EXERCISE -
Quote exactly and only this range of lines in the data below: the line that holds "## 사용 장비 & 프로그램" to the line that holds "### Description", both included.

(Stored data entries)
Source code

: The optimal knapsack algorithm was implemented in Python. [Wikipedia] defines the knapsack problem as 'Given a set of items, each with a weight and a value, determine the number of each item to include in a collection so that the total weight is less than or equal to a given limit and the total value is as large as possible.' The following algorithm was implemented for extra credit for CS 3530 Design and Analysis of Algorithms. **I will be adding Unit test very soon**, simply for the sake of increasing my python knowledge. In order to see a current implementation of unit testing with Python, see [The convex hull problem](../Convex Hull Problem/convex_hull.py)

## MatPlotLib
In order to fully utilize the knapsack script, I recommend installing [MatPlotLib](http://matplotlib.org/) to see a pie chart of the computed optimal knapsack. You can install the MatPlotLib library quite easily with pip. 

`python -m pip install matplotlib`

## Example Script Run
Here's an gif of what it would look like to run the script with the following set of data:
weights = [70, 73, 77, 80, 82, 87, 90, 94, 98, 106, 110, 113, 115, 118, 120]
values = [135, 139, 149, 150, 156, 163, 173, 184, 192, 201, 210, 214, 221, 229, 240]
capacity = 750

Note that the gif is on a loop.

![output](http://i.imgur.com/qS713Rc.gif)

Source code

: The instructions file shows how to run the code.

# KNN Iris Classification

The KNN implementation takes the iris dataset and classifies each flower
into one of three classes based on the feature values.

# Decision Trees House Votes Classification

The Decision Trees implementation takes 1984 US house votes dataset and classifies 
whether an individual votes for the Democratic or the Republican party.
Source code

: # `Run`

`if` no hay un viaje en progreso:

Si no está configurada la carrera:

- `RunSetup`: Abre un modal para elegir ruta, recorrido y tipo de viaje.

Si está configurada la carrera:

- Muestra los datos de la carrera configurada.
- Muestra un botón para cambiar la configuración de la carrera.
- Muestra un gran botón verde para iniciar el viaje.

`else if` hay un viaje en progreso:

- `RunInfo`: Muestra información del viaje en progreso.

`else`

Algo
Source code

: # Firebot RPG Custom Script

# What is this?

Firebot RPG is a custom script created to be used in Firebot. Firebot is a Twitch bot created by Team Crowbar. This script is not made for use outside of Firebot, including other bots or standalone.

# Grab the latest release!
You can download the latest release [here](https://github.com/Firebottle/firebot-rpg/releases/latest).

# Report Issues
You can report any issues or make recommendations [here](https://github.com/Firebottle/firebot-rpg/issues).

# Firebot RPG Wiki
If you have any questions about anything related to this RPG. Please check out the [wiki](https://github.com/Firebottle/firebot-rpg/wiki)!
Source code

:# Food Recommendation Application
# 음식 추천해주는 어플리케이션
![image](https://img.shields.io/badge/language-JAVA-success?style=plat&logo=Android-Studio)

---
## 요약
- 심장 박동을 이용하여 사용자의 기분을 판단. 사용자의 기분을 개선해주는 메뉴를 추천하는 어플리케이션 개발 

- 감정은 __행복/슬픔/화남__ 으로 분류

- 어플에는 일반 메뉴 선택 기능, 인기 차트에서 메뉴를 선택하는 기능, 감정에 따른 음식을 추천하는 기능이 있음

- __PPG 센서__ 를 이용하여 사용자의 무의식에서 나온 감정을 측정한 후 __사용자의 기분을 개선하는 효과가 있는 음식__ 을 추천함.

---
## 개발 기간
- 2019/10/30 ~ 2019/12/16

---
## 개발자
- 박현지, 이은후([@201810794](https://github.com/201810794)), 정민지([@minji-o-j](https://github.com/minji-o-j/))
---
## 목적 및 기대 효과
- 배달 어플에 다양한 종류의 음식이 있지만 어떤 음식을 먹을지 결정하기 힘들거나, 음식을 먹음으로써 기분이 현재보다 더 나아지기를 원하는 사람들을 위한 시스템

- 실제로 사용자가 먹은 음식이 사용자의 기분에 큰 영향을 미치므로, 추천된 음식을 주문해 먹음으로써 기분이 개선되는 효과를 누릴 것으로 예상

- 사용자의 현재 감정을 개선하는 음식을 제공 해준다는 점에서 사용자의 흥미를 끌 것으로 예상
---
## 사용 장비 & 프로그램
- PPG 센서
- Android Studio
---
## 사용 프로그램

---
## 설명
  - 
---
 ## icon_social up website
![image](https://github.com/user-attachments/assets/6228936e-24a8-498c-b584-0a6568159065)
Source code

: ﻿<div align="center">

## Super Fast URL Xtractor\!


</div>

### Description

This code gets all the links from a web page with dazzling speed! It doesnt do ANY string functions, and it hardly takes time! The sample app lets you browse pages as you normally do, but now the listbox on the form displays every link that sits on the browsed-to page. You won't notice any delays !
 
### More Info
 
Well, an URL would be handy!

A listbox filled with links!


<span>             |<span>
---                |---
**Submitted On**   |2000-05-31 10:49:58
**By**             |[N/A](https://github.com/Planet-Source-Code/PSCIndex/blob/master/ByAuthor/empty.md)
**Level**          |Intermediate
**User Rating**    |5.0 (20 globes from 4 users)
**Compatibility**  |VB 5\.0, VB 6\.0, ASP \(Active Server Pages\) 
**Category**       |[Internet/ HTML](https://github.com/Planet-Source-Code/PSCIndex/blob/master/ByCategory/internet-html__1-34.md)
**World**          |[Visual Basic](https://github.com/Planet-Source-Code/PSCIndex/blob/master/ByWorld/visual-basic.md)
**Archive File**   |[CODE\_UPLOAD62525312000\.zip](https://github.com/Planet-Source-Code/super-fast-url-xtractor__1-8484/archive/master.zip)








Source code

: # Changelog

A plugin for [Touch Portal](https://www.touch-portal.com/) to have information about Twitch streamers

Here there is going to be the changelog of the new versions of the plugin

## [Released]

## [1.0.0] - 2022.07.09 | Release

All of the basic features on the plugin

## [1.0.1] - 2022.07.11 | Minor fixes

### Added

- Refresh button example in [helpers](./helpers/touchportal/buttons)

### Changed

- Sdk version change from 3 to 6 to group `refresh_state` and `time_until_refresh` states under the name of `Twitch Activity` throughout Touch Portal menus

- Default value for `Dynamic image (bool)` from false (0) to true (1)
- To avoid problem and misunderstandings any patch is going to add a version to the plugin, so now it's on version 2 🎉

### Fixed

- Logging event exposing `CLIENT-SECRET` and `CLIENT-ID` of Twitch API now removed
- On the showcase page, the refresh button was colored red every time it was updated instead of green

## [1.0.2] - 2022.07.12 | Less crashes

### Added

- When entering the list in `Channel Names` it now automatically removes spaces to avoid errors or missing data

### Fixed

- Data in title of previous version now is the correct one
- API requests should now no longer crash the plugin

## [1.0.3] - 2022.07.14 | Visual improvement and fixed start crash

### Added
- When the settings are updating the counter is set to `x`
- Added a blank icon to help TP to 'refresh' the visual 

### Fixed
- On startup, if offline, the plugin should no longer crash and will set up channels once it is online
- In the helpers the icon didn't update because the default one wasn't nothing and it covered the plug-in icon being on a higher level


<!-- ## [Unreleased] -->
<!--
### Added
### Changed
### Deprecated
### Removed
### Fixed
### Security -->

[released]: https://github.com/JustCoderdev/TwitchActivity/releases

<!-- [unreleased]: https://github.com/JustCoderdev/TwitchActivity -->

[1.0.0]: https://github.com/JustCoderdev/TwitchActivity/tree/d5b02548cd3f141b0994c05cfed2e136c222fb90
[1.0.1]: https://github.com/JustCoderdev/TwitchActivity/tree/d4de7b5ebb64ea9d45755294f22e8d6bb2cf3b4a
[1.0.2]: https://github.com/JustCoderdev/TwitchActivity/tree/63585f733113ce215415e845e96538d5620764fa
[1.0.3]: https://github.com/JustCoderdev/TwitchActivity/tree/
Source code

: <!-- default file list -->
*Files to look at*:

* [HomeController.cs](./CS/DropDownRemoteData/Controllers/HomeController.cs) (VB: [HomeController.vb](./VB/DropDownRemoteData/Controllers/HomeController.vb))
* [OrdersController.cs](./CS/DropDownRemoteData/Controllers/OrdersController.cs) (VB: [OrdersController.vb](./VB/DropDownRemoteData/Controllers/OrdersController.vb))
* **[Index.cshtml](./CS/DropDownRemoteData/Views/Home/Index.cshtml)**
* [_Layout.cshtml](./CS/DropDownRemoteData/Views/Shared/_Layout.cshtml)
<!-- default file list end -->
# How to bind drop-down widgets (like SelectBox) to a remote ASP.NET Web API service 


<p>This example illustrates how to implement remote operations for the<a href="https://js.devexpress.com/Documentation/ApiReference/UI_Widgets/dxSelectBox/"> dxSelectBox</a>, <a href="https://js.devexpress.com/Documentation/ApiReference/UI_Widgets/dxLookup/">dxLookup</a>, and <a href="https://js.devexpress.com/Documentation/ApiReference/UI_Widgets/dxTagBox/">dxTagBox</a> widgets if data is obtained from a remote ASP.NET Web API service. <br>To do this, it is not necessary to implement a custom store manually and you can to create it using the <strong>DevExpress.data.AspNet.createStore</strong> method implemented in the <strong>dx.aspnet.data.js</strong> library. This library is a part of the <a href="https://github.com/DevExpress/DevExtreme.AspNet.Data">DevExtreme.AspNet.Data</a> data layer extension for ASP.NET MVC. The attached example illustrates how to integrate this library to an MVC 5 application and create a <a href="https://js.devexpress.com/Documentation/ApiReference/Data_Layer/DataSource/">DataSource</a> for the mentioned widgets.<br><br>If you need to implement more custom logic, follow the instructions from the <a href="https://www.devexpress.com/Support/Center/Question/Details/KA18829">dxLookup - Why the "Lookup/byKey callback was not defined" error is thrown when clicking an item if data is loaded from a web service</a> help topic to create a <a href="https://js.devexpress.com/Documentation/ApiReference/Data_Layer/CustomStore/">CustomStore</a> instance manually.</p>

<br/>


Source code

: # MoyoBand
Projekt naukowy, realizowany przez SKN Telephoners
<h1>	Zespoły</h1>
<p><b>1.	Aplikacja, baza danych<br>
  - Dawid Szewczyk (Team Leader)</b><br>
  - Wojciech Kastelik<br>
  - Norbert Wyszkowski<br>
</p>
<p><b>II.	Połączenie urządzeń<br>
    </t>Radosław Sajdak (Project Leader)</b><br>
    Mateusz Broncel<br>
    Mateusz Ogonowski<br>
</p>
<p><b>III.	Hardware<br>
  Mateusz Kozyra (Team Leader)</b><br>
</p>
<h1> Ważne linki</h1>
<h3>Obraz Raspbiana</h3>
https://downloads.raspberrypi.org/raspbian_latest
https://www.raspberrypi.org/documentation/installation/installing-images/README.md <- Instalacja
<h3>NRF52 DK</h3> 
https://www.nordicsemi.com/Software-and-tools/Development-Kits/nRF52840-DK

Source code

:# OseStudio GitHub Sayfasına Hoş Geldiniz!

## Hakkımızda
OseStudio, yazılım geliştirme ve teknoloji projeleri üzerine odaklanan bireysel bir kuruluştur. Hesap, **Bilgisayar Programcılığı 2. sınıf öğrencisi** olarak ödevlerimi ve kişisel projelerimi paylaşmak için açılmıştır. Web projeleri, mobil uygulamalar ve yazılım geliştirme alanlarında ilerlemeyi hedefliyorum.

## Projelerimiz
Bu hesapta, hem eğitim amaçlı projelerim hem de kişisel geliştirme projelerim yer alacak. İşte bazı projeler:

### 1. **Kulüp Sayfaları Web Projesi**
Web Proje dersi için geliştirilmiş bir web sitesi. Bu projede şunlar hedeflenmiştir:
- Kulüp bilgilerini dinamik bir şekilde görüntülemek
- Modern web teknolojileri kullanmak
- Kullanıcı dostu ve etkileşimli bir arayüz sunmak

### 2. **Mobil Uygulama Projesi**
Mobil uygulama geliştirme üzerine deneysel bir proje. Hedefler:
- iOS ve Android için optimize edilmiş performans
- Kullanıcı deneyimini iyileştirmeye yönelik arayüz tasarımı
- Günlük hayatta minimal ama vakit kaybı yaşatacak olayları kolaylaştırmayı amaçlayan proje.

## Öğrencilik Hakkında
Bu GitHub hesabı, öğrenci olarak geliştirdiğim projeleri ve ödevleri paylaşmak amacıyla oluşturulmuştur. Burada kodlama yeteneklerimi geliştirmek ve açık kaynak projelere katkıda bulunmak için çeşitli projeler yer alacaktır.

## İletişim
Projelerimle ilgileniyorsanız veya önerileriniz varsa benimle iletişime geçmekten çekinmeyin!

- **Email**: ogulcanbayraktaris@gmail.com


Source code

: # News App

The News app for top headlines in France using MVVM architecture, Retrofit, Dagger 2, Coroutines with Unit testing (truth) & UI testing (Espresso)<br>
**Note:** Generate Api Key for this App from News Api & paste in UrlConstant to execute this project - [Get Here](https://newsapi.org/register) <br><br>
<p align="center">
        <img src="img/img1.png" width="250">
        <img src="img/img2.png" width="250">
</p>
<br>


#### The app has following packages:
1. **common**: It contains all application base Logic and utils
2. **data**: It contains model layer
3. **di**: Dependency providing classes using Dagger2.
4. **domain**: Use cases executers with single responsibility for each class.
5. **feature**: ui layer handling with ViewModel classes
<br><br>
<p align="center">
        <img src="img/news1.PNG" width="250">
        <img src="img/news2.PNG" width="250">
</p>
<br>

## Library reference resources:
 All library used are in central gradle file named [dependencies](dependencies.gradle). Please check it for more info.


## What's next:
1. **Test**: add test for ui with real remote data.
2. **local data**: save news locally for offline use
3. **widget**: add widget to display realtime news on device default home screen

ANSWER TO THE EXERCISE -
## 사용 장비 & 프로그램
- PPG 센서
- Android Studio
---
## 사용 프로그램

---
## 설명
  - 
---
 ## icon_social up website
![image](https://github.com/user-attachments/assets/6228936e-24a8-498c-b584-0a6568159065)
Source code

: ﻿<div align="center">

## Super Fast URL Xtractor\!


</div>

### Description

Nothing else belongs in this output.